Surprisingly, there is very little data addressing sex differences in GERD--and perhaps this is one condition where sex differences only play a small role.  In the few studies that do exist, it appears that the overall incidence of heartburn, regurgitation, non-cardiac chest pain, and wheezing was the same in both sexes though there may be a higher intensity and frequency of symptoms in women but the clinical significance is not clear.   Heartburn is more prevalent during pregnancy and increases in each trimester but that  is believed to be due to anatomic changes such as the pressure of the expanding uterus or, possibility, something to do with progesterone level during pregnancy. It usually goes away after pregnancy.   Obesity and body mass index seems to increase the risk of GERD.

GERD should be taken seriously. Stomach (gastric) contents contain acid needed to digest food. In reflux, these contents wash upward into the esophagus, a slender tube connecting the mouth and the stomach. Because the lining of the esophagus isn’t meant to touch gastric acid, the acid can irritate the lining of the esophagus and lead to bleeding and scarring. In adults, GERD can raise the risk of cancer of the esophagus. And if you have asthma, GERD can make it worse.

As for babies, reflux is common in healthy infants. Most babies outgrow reflux by 13 months, but if they don’t, they too may have GERD.   GERD can harm a child’s ability to feed and grow. It can also increase the risk for inhaling stomach contents into the lungs which could be life-threatening.

People of any age can have GERD. Available medications, whether over-the-counter or prescription, can make the acid in the esophagus less intense. But medications don’t prevent GERD. Surgery can be an option if symptoms are severe and medicine and lifestyle changes don’t seem to help.  The problem isn’t that the stomach makes too much acid. In GERD, the special set of muscles between the esophagus and the stomach is weakened.  Scientists are beginning to look at how nerves receive and send messages to these muscles.

If you have reflux twice or more per week, talk to your health care provider. It’s best to start treatment early to prevent GERD from leading to more serious health problems.

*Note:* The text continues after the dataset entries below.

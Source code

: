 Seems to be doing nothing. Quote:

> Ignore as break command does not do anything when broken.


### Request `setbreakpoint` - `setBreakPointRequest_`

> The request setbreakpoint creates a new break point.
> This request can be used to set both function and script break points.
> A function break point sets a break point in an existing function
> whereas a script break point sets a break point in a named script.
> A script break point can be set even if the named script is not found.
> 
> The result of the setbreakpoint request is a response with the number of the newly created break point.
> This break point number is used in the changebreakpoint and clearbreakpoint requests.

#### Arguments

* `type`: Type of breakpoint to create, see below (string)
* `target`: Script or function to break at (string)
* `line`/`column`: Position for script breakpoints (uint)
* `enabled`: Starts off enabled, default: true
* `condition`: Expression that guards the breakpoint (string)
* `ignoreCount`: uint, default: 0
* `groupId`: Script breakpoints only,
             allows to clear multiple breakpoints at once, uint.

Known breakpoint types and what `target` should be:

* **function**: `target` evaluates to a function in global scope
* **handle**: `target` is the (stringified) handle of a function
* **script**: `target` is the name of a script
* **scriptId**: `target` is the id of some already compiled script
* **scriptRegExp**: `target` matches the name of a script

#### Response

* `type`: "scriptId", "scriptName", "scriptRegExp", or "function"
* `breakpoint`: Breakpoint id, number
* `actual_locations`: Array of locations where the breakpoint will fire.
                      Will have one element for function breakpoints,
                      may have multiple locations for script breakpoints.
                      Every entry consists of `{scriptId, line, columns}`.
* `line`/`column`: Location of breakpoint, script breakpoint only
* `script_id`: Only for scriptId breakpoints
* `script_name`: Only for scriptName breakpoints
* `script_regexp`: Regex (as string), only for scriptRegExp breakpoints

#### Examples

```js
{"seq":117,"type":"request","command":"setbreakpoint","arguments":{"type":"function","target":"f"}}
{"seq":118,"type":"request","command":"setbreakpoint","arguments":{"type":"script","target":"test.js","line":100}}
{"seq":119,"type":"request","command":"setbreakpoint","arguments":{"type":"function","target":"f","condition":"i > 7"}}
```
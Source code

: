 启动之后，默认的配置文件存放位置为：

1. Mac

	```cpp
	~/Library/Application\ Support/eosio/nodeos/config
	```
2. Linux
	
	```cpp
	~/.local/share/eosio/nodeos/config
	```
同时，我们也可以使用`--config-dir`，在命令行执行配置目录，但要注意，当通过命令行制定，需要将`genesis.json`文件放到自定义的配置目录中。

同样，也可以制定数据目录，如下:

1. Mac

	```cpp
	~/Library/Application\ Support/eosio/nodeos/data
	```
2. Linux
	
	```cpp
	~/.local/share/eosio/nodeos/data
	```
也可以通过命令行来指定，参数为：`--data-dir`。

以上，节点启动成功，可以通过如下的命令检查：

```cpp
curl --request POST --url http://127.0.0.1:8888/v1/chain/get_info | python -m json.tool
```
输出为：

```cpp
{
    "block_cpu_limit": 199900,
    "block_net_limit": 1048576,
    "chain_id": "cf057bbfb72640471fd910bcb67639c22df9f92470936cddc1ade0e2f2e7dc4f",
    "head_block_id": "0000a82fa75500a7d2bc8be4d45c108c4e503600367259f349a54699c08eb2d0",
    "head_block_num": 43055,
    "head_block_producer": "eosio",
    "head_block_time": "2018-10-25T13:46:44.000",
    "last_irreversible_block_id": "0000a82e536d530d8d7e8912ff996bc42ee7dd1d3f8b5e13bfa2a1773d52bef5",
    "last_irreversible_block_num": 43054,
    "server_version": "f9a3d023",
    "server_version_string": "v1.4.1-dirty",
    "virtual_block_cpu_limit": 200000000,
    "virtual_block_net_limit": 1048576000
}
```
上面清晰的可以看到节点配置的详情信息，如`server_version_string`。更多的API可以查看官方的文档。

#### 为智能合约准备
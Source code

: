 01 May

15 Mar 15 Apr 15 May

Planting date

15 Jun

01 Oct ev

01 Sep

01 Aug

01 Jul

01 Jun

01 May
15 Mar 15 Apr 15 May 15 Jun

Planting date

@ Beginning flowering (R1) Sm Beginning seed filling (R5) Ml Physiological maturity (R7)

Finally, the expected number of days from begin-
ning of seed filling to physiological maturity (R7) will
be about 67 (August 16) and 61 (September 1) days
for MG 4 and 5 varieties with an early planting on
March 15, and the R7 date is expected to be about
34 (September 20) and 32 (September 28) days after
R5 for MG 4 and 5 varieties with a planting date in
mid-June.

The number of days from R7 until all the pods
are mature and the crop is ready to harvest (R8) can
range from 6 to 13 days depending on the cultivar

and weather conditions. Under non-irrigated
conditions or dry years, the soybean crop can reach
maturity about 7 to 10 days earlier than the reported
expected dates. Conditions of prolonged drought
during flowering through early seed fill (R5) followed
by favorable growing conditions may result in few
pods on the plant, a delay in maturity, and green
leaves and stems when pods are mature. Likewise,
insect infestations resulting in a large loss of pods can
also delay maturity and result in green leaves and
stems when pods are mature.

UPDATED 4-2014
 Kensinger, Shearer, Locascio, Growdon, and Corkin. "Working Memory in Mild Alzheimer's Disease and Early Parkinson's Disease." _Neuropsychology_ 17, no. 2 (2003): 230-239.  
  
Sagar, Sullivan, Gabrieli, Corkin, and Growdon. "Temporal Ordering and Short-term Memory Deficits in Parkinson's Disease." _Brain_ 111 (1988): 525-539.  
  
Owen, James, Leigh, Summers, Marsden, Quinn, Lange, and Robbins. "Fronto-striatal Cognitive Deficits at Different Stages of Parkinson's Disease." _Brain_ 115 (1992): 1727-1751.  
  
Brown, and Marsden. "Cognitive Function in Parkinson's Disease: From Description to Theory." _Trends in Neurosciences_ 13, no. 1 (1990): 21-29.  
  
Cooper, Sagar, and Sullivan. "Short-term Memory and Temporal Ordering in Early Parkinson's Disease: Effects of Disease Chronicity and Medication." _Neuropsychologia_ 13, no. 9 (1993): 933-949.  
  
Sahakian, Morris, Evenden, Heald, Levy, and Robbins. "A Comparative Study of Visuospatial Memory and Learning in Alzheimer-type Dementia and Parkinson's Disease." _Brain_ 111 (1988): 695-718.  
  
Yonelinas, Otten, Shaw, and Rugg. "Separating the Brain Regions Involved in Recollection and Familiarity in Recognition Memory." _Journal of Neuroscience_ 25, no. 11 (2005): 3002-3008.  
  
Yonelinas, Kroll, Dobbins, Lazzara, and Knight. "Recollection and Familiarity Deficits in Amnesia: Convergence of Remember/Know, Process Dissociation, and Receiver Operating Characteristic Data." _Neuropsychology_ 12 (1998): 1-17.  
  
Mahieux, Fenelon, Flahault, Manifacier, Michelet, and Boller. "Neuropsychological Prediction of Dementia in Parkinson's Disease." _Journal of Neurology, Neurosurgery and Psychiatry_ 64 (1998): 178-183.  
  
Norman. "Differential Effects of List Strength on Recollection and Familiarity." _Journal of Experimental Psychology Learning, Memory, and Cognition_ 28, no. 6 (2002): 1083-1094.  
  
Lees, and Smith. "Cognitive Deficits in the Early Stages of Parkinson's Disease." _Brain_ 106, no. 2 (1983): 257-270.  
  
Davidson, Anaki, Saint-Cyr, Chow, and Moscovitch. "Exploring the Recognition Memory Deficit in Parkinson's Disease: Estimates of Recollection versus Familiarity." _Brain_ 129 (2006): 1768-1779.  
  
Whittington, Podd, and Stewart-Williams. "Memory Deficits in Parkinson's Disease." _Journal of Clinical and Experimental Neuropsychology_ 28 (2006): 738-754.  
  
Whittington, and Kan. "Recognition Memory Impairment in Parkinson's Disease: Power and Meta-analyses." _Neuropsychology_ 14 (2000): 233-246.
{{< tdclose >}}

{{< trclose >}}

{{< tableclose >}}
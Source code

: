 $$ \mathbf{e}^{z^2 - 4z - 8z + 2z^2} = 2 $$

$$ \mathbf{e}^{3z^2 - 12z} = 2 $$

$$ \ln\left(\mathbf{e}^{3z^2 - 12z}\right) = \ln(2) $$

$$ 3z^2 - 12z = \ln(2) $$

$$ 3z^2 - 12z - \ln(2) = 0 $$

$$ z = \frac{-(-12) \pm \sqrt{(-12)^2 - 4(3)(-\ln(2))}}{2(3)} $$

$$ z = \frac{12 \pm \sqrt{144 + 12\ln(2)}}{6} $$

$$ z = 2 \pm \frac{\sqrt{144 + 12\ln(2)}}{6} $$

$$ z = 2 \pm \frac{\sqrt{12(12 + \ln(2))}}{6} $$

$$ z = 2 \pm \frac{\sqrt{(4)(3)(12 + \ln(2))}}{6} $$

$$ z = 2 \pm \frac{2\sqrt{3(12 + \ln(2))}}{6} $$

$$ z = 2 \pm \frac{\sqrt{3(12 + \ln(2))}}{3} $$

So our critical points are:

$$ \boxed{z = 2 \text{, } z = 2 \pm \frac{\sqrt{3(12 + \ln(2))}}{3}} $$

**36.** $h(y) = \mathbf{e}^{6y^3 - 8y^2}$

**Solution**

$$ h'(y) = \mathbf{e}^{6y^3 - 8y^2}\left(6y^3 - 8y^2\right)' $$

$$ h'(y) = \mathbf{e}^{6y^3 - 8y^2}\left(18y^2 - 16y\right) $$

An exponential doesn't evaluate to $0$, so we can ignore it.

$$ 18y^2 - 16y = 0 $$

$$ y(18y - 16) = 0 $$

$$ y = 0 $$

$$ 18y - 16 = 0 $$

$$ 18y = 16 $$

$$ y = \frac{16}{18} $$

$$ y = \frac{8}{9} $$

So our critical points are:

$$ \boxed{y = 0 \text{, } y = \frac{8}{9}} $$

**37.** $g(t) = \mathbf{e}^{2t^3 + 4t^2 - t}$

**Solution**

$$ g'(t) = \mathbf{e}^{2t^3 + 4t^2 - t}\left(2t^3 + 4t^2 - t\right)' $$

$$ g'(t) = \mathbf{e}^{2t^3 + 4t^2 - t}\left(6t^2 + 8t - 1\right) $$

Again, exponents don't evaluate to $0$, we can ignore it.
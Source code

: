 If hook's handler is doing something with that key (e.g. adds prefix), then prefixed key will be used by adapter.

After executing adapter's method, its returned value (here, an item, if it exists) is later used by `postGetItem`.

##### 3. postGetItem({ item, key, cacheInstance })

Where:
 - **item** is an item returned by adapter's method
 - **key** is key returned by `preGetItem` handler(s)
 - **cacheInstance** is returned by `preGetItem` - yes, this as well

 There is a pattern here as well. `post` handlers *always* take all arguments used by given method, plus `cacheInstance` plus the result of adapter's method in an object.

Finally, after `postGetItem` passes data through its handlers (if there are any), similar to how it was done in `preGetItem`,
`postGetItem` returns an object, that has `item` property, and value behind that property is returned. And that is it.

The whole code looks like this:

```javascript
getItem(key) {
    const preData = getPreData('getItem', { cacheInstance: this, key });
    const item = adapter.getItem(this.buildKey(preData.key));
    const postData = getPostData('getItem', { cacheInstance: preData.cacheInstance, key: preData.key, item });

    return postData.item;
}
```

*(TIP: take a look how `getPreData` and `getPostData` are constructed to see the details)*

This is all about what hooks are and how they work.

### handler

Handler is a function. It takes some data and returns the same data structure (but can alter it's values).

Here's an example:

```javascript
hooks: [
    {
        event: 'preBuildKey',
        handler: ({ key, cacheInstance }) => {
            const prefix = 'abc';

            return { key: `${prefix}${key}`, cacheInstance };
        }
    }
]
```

How To Steer Clear of Reflux

Maintain a healthy weight.
Eat smaller meals.
Avoid triggering foods, including alcohol.
Don’t lie down for 3 hours after a meal.
Raise the head of your bed 6 to 8 inches by putting wood blocks under the bedposts.
For an infant, try burping frequently during feeding. Keep the infant upright for 30 minutes after feeding.
If you have reflux twice or more per week, see your health care provider.